第15話

「思い切った仁だの」

 しかし、宗麟がふたたび笑みを浮かべたことでその緊張は瞬時に解消される。

「周囲の者は反対せなんだか」

「父には勘当を申し渡されもうした」

 在昌はそのときの父の形相を思い出し、辟易とした感情がよみがえり思わず眉をひそめた。

 さもあろう、とこちらを見て宗麟はふたたび歯を見せて笑う。

「万人の知るところからはずれた所業をなすと反発をまねく、世の理よ」

 言葉を継いだ彼の笑みには苦味が混じっていた。

 その視線は在昌ではなく、こちらの背後にひかえる家臣たちへと向けられている。

 色々とあるのだろう、と在昌は察した。

 耶蘇教への反発は彼自身も経験し、間近で見聞きしている。ために、その布教を許している宗麟が家中に波紋を呼んでいるであろうことも容易に想像できた。

 在昌が切支丹であることを耳にして家臣のなかにはあきらかな敵意のこもった視線を送ってくる者がいる。たとえ屋形が庇護していても切支丹は安住できないようだ。

「入信の仔細はわかったが、何ゆえに鎮西まで参った。たしかに京は松永弾正が司祭(パードレ)を追放したがために居心地は悪かろうが、あの一事からすでに二年が過ぎておる」

「実は法華宗の門徒との諍いがあり、ついにかの者たちがこちの命を縮めんと動いたという知らせが知己からあったため、京を発つこととあいなった次第でございます」

 先ほどの、父の記憶がよみがえったときにも増して大きな苦渋を在昌は感じる。

 ただ、あの件は自分の頑迷さにも原因があった。

 あのようなことを当地ではくり返さぬようにせねばな――。

「ほう、法華宗宗門徒に付け狙われたか、それは災難であったな。仔細を聞いてもよいか」

「師の司祭(パードレ)ヴィレラを宗門の僧がたずねてまいり、デウスの教えの齟齬を指弾せんという了見のもとにいくども質問をくり返しておりもうした。あの日、師は体調をくずしており、いい加減腹にすえかね月の満ち欠けに関する問いかけにこちが代わりに答えたのです」

 みずからの過ちをさらけだすのに抵抗はあったが、隠し立てすることが自分に有利になるとも思えず在昌は正直に語る。

「されど、ただ論破されただけで命を縮めんと思い定めるほど腹を立てるかの」

 宗麟の問いかけはもっともだが、在昌としても一番答えたくない質問だったために少し言いよどんだ。

「実は、『こちは天文を職といたしておる、在昌と申す者。

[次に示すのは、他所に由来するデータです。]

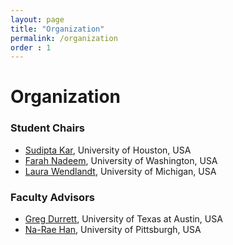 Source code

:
 ```yaml
---
layout: page
title: "Organization"
permalink: /organization
order : 1
---
```

# Organization

### Student Chairs
- [Sudipta Kar](http://sudiptakar.info), University of Houston, USA
- [Farah Nadeem](https://sites.google.com/site/nadeemf0755/home), University of Washington, USA
- [Laura Wendlandt](http://wendlandt.github.io), University of Michigan, USA

### Faculty Advisors 
- [Greg Durrett](http://www.cs.utexas.edu/~gdurrett), University of Texas at Austin, USA
- [Na-Rae Han](http://www.pitt.edu/~naraehan), University of Pittsburgh, USA


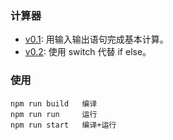 ### 计算器

- [v0.1](https://github.com/pansy-cx/Calc/tree/58e76feaeff80e5c0923a0c8273268e1def05906): 用输入输出语句完成基本计算。
- [v0.2](https://github.com/pansy-cx/Calc/tree/9aa3e69c36c41aee20bccc222e10296b5446eaab): 使用 switch 代替 if else。

### 使用

```
npm run build   编译
npm run run     运行
npm run start   编译+运行
``` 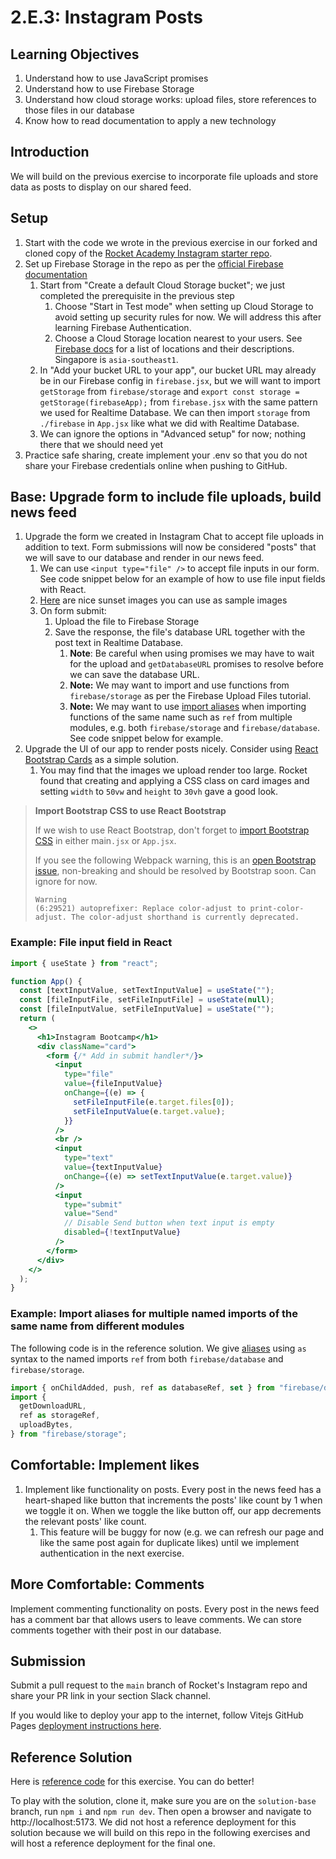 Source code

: # 2.E.3: Instagram Posts

## Learning Objectives

1. Understand how to use JavaScript promises
2. Understand how to use Firebase Storage
3. Understand how cloud storage works: upload files, store references to those files in our database
4. Know how to read documentation to apply a new technology

## Introduction

We will build on the previous exercise to incorporate file uploads and store data as posts to display on our shared feed.

## Setup

1. Start with the code we wrote in the previous exercise in our forked and cloned copy of the [Rocket Academy Instagram starter repo](https://github.com/rocketacademy/instagram-3.2).
2. Set up Firebase Storage in the repo as per the [official Firebase documentation](https://firebase.google.com/docs/storage/web/start)
   1. Start from "Create a default Cloud Storage bucket"; we just completed the prerequisite in the previous step
      1. Choose "Start in Test mode" when setting up Cloud Storage to avoid setting up security rules for now. We will address this after learning Firebase Authentication.
      2. Choose a Cloud Storage location nearest to your users. See [Firebase docs](https://firebase.google.com/docs/projects/locations) for a list of locations and their descriptions. Singapore is `asia-southeast1`.&#x20;
   2. In "Add your bucket URL to your app", our bucket URL may already be in our Firebase config in `firebase.jsx`, but we will want to import `getStorage` from `firebase/storage` and `export const storage = getStorage(firebaseApp);` from `firebase.jsx` with the same pattern we used for Realtime Database. We can then import `storage` from `./firebase` in `App.jsx` like what we did with Realtime Database.
   3. We can ignore the options in "Advanced setup" for now; nothing there that we should need yet
3. Practice safe sharing, create implement your .env so that you do not share your Firebase credentials online when pushing to GitHub.

## Base: Upgrade form to include file uploads, build news feed

1. Upgrade the form we created in Instagram Chat to accept file uploads in addition to text. Form submissions will now be considered "posts" that we will save to our database and render in our news feed.&#x20;
   1. We can use `<input type="file" />` to accept file inputs in our form. See code snippet below for an example of how to use file input fields with React.
   2. [Here](https://github.com/rocketacademy/bootcamp3.0-docs/tree/main/2-full-stack/2.e-exercises/photos) are nice sunset images you can use as sample images
   3. On form submit:
      1. Upload the file to Firebase Storage
      2. Save the response, the file's database URL together with the post text in Realtime Database.&#x20;
         1. **Note**: Be careful when using promises we may have to wait for the upload and `getDatabaseURL` promises to resolve before we can save the database URL.
         2. **Note:** We may want to import and use functions from `firebase/storage` as per the Firebase Upload Files tutorial.
         3. **Note:** We may want to use [import aliases](https://developer.mozilla.org/en-US/docs/Web/JavaScript/Reference/Statements/import) when importing functions of the same name such as `ref` from multiple modules, e.g. both `firebase/storage` and `firebase/database`. See code snippet below for example.
2. Upgrade the UI of our app to render posts nicely. Consider using [React Bootstrap Cards](https://react-bootstrap.github.io/components/cards/) as a simple solution.
   1. You may find that the images we upload render too large. Rocket found that creating and applying a CSS class on card images and setting `width` to `50vw` and `height` to `30vh` gave a good look.

>**Import Bootstrap CSS to use React Bootstrap**
>
>If we wish to use React Bootstrap, don't forget to [import Bootstrap CSS](https://react-bootstrap.github.io/getting-started/introduction/#css) in either main`.jsx` or `App.jsx`.
>
>If you see the following Webpack warning, this is an [open Bootstrap issue](https://github.com/twbs/bootstrap/issues/36259), non-breaking and should be resolved by Bootstrap soon. Can ignore for now.
>
>```
>Warning
>(6:29521) autoprefixer: Replace color-adjust to print-color-adjust. The color-adjust shorthand is currently deprecated.
>```

### Example: File input field in React

```jsx
import { useState } from "react";

function App() {
  const [textInputValue, setTextInputValue] = useState("");
  const [fileInputFile, setFileInputFile] = useState(null);
  const [fileInputValue, setFileInputValue] = useState("");
  return (
    <>
      <h1>Instagram Bootcamp</h1>
      <div className="card">
        <form {/* Add in submit handler*/}>
          <input
            type="file"
            value={fileInputValue}
            onChange={(e) => {
              setFileInputFile(e.target.files[0]);
              setFileInputValue(e.target.value);
            }}
          />
          <br />
          <input
            type="text"
            value={textInputValue}
            onChange={(e) => setTextInputValue(e.target.value)}
          />
          <input
            type="submit"
            value="Send"
            // Disable Send button when text input is empty
            disabled={!textInputValue}
          />
        </form>
      </div>
    </>
  );
}
```

### Example: Import aliases for multiple named imports of the same name from different modules

The following code is in the reference solution. We give [aliases](https://developer.mozilla.org/en-US/docs/Web/JavaScript/Reference/Statements/import) using `as` syntax to the named imports `ref` from both `firebase/database` and `firebase/storage`.

```jsx
import { onChildAdded, push, ref as databaseRef, set } from "firebase/database";
import {
  getDownloadURL,
  ref as storageRef,
  uploadBytes,
} from "firebase/storage";
```

## Comfortable: Implement likes

1. Implement like functionality on posts. Every post in the news feed has a heart-shaped like button that increments the posts' like count by 1 when we toggle it on. When we toggle the like button off, our app decrements the relevant posts' like count.&#x20;
   1. This feature will be buggy for now (e.g. we can refresh our page and like the same post again for duplicate likes) until we implement authentication in the next exercise.

## More Comfortable: Comments

Implement commenting functionality on posts. Every post in the news feed has a comment bar that allows users to leave comments. We can store comments together with their post in our database.

## Submission

Submit a pull request to the `main` branch of Rocket's Instagram repo and share your PR link in your section Slack channel.

If you would like to deploy your app to the internet, follow Vitejs GitHub Pages [deployment instructions here](https://vitejs.dev/guide/static-deploy.html).

## Reference Solution

Here is [reference code](https://github.com/rocketacademy/instagram-3.2/tree/solution-posts-base) for this exercise. You can do better!

To play with the solution, clone it, make sure you are on the `solution-base` branch, run `npm i` and `npm run dev`. Then open a browser and navigate to http://localhost:5173. We did not host a reference deployment for this solution because we will build on this repo in the following exercises and will host a reference deployment for the final one.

こちが知るところでは、天文の摂理はさような釈迦が述べるがごとき粗野なものではありませぬ』ともうしてしまった次第で」

 在昌の返答に宗麟はつかの間あっけにとられた顔をした。そして、

「それは、法華宗の者も癪にさわって当然だの」

 宗麟はよりいっそう大きな笑い声をひびく。

 在昌にとっては己の恥じをさらすことになって必ずしも心地のいいものではなかったが、宗麟の側は彼のことをおおいに気に入り目通りは成功裏に終わった。